WORK TO BE COMPLETED:
Tally the lines below containing "Warning" and report only the total.
Top of DATA FOR ANALYSIS
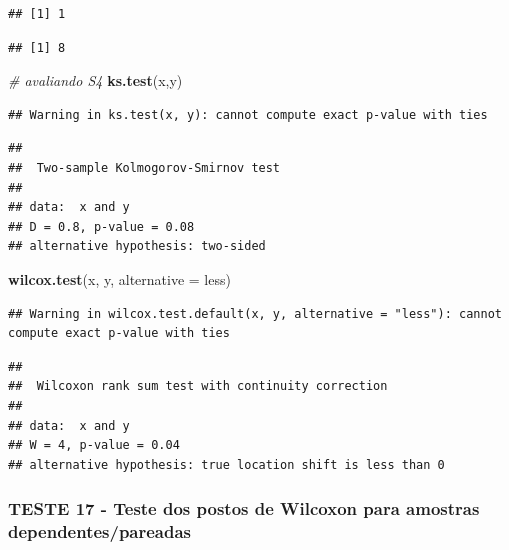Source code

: \documentclass[
]{book}
\newenvironment{Shaded}{\begin{snugshade}}{\end{snugshade}}
\newcommand{\CommentTok}[1]{\textcolor[rgb]{0.56,0.35,0.01}{\textit{#1}}}
\newcommand{\DataTypeTok}[1]{\textcolor[rgb]{0.13,0.29,0.53}{#1}}
\newcommand{\KeywordTok}[1]{\textcolor[rgb]{0.13,0.29,0.53}{\textbf{#1}}}
\newcommand{\NormalTok}[1]{#1}
\newcommand{\StringTok}[1]{\textcolor[rgb]{0.31,0.60,0.02}{#1}}
\theoremstyle{definition}
\theoremstyle{definition}
\theoremstyle{definition}
\theoremstyle{remark}
\begin{document}
\begin{verbatim}
## [1] 1
\end{verbatim}

\begin{verbatim}
## [1] 8
\end{verbatim}

\begin{Shaded}
\begin{Highlighting}[]
\CommentTok{\# avaliando S4}
\KeywordTok{ks.test}\NormalTok{(x,y)}
\end{Highlighting}
\end{Shaded}

\begin{verbatim}
## Warning in ks.test(x, y): cannot compute exact p-value with ties
\end{verbatim}

\begin{verbatim}
## 
##  Two-sample Kolmogorov-Smirnov test
## 
## data:  x and y
## D = 0.8, p-value = 0.08
## alternative hypothesis: two-sided
\end{verbatim}

\begin{Shaded}
\begin{Highlighting}[]
\KeywordTok{wilcox.test}\NormalTok{(x, y, }\DataTypeTok{alternative  =} \StringTok{\textquotesingle{}less\textquotesingle{}}\NormalTok{)}
\end{Highlighting}
\end{Shaded}

\begin{verbatim}
## Warning in wilcox.test.default(x, y, alternative = "less"): cannot compute exact p-value with ties
\end{verbatim}

\begin{verbatim}
## 
##  Wilcoxon rank sum test with continuity correction
## 
## data:  x and y
## W = 4, p-value = 0.04
## alternative hypothesis: true location shift is less than 0
\end{verbatim}

\hypertarget{teste-17---teste-dos-postos-de-wilcoxon-para-amostras-dependentespareadas}{%
\subsubsection*{TESTE 17 - Teste dos postos de Wilcoxon para amostras dependentes/pareadas}\label{teste-17---teste-dos-postos-de-wilcoxon-para-amostras-dependentespareadas}}
\end{document}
Bottom of DATA FOR ANALYSIS
TASK ANSWER:
2